▶

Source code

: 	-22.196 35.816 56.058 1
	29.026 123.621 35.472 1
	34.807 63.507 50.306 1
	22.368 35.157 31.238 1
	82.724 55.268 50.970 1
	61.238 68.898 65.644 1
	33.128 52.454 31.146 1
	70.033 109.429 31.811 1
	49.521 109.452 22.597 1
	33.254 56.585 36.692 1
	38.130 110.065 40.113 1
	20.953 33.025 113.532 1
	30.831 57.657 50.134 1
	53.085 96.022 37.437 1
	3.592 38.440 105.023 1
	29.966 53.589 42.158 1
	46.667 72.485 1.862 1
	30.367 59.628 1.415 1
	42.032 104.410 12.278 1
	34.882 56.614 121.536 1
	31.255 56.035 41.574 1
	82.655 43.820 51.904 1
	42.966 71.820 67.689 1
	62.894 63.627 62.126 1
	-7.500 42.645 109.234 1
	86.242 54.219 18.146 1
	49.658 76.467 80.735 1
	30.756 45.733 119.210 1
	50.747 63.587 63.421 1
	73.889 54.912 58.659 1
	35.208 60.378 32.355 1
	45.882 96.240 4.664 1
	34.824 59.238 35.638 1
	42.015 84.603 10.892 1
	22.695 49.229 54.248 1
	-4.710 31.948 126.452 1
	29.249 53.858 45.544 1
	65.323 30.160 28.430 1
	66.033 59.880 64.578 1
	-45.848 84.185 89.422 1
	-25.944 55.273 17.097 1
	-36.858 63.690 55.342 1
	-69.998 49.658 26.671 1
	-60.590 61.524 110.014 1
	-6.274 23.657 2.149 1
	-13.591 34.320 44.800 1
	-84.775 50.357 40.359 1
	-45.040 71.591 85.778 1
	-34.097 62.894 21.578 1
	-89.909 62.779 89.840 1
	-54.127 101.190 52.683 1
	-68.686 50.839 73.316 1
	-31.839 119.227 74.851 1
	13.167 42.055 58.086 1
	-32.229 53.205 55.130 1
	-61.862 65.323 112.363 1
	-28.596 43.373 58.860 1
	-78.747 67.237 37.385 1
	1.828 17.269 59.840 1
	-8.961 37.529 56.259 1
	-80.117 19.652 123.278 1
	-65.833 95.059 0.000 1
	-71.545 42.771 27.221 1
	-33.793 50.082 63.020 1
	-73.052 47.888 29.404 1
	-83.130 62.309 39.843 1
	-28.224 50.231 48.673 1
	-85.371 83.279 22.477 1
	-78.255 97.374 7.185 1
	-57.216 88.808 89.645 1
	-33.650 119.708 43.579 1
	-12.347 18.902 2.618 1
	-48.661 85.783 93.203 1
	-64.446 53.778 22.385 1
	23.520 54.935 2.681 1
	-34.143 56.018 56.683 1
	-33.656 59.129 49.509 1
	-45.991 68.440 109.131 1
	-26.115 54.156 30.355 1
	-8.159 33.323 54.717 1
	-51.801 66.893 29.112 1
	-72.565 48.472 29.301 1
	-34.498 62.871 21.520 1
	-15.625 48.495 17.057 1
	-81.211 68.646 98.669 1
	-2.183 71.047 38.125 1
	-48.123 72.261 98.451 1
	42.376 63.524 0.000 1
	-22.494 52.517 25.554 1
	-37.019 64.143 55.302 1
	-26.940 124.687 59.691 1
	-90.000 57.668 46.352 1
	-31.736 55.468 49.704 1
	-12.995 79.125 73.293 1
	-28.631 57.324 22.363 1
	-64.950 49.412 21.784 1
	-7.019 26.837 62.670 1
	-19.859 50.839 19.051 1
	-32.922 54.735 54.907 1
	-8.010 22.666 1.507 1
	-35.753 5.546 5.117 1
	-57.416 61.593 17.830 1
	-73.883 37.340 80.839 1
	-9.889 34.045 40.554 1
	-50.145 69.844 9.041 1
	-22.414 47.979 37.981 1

◀

* [Your instructions] Beginning at the first line above, repeat exactly until the line containing "-26.115 54.156 30.355 1", which is included.

* [Reply]
Source code

: 	-22.196 35.816 56.058 1
	29.026 123.621 35.472 1
	34.807 63.507 50.306 1
	22.368 35.157 31.238 1
	82.724 55.268 50.970 1
	61.238 68.898 65.644 1
	33.128 52.454 31.146 1
	70.033 109.429 31.811 1
	49.521 109.452 22.597 1
	33.254 56.585 36.692 1
	38.130 110.065 40.113 1
	20.953 33.025 113.532 1
	30.831 57.657 50.134 1
	53.085 96.022 37.437 1
	3.592 38.440 105.023 1
	29.966 53.589 42.158 1
	46.667 72.485 1.862 1
	30.367 59.628 1.415 1
	42.032 104.410 12.278 1
	34.882 56.614 121.536 1
	31.255 56.035 41.574 1
	82.655 43.820 51.904 1
	42.966 71.820 67.689 1
	62.894 63.627 62.126 1
	-7.500 42.645 109.234 1
	86.242 54.219 18.146 1
	49.658 76.467 80.735 1
	30.756 45.733 119.210 1
	50.747 63.587 63.421 1
	73.889 54.912 58.659 1
	35.208 60.378 32.355 1
	45.882 96.240 4.664 1
	34.824 59.238 35.638 1
	42.015 84.603 10.892 1
	22.695 49.229 54.248 1
	-4.710 31.948 126.452 1
	29.249 53.858 45.544 1
	65.323 30.160 28.430 1
	66.033 59.880 64.578 1
	-45.848 84.185 89.422 1
	-25.944 55.273 17.097 1
	-36.858 63.690 55.342 1
	-69.998 49.658 26.671 1
	-60.590 61.524 110.014 1
	-6.274 23.657 2.149 1
	-13.591 34.320 44.800 1
	-84.775 50.357 40.359 1
	-45.040 71.591 85.778 1
	-34.097 62.894 21.578 1
	-89.909 62.779 89.840 1
	-54.127 101.190 52.683 1
	-68.686 50.839 73.316 1
	-31.839 119.227 74.851 1
	13.167 42.055 58.086 1
	-32.229 53.205 55.130 1
	-61.862 65.323 112.363 1
	-28.596 43.373 58.860 1
	-78.747 67.237 37.385 1
	1.828 17.269 59.840 1
	-8.961 37.529 56.259 1
	-80.117 19.652 123.278 1
	-65.833 95.059 0.000 1
	-71.545 42.771 27.221 1
	-33.793 50.082 63.020 1
	-73.052 47.888 29.404 1
	-83.130 62.309 39.843 1
	-28.224 50.231 48.673 1
	-85.371 83.279 22.477 1
	-78.255 97.374 7.185 1
	-57.216 88.808 89.645 1
	-33.650 119.708 43.579 1
	-12.347 18.902 2.618 1
	-48.661 85.783 93.203 1
	-64.446 53.778 22.385 1
	23.520 54.935 2.681 1
	-34.143 56.018 56.683 1
	-33.656 59.129 49.509 1
	-45.991 68.440 109.131 1
	-26.115 54.156 30.355 1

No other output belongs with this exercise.